The London Assembly has called for “far-reaching” action to combat air pollution in the capital, in response to the introduction of the landmark Ultra Low Emission Zone (ULEZ).
Tasked with scrutinising the activity of the Mayor of London, the 25-member elected London Assembly acts as a check and balance to the powers of Sadiq Khan and his successors.
The ULEZ, which came into effect on 8 April, is the world’s toughest vehicle emissions standard and will be in operation all year round, 24 hours a day, seven days a week.
It is part of the wider commitment of the capital to reduce air pollution, and business fleets in particular will incur hefty costs if they do not meet the new emissions standard; lorries, buses, coaches, and other heavy duty vehicles will be charged £100 a day if they exceed the toxic air limits set.
Caroline Russell AM, Chair of the London Assembly Environment Committee, welcomed the launch of the ULEZ.
She said: “It’s worrying that we can’t take the air we breathe for granted. That is why we pushed for the Ultra Low Emission Zone to encourage more people to look for cleaner, greener ways to travel and to drive out polluting vehicles from our choking city.
“Air pollution is having a very real and serious effect on the health and everyday lives of Londoners. Far-reaching action is needed.
“We have argued that the expansion should go faster and further, and the launch is a welcome first step.”

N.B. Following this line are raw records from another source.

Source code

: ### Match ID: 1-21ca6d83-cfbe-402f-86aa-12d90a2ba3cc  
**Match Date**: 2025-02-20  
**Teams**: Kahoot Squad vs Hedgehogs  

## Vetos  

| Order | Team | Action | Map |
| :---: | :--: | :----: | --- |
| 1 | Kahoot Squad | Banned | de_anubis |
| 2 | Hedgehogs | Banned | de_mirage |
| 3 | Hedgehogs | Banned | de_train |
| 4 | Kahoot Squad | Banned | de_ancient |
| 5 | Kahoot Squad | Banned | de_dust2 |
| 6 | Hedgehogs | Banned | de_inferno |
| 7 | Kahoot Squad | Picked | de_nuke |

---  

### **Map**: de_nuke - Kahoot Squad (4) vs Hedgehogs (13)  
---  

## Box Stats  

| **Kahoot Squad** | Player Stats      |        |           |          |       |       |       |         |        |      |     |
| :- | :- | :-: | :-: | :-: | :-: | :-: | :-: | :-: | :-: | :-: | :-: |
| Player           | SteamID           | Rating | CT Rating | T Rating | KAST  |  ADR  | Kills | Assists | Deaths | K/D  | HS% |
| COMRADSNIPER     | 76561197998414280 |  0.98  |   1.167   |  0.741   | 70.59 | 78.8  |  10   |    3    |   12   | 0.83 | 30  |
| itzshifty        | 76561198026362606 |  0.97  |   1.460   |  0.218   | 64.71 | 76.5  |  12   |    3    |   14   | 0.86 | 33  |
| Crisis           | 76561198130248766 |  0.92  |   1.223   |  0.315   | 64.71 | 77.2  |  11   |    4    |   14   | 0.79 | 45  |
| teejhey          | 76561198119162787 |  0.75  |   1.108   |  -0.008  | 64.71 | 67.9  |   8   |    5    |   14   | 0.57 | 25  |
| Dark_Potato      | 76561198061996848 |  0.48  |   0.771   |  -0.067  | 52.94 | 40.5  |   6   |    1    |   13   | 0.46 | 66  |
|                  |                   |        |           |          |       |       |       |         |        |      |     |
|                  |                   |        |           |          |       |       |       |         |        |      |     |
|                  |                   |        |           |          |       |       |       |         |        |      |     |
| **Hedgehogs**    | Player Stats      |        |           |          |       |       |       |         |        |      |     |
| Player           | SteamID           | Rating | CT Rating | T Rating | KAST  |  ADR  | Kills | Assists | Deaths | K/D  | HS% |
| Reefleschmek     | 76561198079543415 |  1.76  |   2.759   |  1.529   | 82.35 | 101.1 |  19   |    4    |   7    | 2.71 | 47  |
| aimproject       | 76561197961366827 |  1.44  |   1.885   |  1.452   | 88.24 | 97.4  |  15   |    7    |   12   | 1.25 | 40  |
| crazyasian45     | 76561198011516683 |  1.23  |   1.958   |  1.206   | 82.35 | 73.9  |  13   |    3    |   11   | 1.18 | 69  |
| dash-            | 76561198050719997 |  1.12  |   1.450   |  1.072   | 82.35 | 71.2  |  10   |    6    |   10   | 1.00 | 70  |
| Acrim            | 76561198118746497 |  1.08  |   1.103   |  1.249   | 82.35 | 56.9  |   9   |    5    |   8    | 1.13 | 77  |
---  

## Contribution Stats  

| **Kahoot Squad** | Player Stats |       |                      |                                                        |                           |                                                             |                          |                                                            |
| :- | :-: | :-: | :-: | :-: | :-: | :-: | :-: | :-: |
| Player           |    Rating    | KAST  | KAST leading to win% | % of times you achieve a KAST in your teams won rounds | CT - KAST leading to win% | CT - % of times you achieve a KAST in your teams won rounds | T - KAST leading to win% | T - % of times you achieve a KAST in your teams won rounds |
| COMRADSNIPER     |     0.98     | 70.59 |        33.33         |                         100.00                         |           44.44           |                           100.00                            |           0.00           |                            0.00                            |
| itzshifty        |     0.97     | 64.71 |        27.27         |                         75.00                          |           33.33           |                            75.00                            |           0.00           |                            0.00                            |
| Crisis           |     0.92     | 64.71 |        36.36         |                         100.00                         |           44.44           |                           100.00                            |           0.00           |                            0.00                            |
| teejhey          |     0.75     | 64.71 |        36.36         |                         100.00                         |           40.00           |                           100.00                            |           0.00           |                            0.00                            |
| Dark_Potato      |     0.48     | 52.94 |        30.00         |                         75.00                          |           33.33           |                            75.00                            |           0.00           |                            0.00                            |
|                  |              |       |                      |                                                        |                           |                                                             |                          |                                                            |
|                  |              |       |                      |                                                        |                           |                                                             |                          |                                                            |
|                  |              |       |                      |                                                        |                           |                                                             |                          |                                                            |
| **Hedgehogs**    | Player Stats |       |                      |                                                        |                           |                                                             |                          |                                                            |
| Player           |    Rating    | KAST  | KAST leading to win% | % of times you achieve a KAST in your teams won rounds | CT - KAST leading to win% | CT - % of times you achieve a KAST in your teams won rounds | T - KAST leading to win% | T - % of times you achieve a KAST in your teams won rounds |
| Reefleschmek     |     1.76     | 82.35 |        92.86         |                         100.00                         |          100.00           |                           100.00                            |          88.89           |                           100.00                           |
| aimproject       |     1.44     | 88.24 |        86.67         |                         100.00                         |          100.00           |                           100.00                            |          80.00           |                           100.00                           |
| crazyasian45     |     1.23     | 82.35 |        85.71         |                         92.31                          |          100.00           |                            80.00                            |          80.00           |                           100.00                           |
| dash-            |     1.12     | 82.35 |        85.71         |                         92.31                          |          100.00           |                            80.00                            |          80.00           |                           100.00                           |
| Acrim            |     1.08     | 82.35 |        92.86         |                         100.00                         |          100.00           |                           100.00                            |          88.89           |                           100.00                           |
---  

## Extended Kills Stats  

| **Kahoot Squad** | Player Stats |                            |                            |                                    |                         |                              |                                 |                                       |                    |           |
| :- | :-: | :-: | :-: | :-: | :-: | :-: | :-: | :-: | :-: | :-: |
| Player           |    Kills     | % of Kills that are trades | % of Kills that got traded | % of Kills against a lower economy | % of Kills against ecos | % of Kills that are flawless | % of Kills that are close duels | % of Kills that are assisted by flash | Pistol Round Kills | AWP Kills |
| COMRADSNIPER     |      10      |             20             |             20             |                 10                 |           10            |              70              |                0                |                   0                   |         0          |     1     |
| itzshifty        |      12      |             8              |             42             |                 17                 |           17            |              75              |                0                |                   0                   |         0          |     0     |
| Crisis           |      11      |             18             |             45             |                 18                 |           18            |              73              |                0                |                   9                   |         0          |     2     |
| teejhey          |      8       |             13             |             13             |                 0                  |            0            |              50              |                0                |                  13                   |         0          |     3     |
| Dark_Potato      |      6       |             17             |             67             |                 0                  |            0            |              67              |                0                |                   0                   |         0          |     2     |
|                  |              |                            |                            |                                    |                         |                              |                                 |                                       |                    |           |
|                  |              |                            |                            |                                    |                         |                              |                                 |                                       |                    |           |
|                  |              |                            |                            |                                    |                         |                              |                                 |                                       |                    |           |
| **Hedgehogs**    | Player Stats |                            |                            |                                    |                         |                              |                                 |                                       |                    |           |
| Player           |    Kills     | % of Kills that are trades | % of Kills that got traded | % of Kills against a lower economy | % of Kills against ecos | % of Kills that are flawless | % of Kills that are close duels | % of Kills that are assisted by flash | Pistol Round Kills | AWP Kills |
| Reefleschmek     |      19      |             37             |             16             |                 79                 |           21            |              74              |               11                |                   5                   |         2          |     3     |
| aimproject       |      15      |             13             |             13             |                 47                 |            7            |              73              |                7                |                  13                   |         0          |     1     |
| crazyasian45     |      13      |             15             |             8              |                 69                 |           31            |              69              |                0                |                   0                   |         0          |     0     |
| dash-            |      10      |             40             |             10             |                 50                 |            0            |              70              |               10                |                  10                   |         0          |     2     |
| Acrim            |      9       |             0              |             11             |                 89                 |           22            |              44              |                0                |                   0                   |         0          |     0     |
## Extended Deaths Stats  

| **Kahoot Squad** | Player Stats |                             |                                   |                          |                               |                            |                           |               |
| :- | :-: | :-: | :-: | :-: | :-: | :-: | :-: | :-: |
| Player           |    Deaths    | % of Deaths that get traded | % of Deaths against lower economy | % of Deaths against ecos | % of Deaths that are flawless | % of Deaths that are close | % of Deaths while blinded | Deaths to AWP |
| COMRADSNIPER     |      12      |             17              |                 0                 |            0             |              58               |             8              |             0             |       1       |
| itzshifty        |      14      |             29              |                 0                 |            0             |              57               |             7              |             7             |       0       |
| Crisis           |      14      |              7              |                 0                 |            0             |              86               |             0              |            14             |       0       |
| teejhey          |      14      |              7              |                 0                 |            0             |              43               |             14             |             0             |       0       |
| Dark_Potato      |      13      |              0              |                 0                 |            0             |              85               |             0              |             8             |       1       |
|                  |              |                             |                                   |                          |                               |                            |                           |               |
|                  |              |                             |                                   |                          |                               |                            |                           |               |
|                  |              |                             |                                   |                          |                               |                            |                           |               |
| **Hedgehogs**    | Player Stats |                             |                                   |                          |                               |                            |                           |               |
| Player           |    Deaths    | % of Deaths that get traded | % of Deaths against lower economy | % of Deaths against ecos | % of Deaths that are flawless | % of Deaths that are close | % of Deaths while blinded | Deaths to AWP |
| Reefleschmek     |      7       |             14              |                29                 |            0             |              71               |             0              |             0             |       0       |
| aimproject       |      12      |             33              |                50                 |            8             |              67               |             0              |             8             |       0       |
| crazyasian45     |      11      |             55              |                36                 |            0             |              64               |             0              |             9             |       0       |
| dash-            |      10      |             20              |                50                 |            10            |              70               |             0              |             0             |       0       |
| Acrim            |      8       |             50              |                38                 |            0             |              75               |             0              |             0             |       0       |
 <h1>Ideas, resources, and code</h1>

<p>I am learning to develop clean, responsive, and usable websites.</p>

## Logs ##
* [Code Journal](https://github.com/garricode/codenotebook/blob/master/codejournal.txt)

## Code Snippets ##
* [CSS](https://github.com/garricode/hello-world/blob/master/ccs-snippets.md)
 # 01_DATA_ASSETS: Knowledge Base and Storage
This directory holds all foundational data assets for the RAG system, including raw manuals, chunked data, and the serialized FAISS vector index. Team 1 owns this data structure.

The need for the expansion to go faster and further is the majority view; there were some from the Conservatives and Brexit Alliance Group who voiced their opposition; the former were concerned about the impact of proposals to widen ULEZ beyond the Congestion Charge Zone.
The Brexit Alliance Group wanted the ULEZ to target areas that have pollution levels above WHO levels.
This is not the end for low emission zones in London. There will be expansion to the North and South Circular that will cover light vehicles and come into effect in 2021.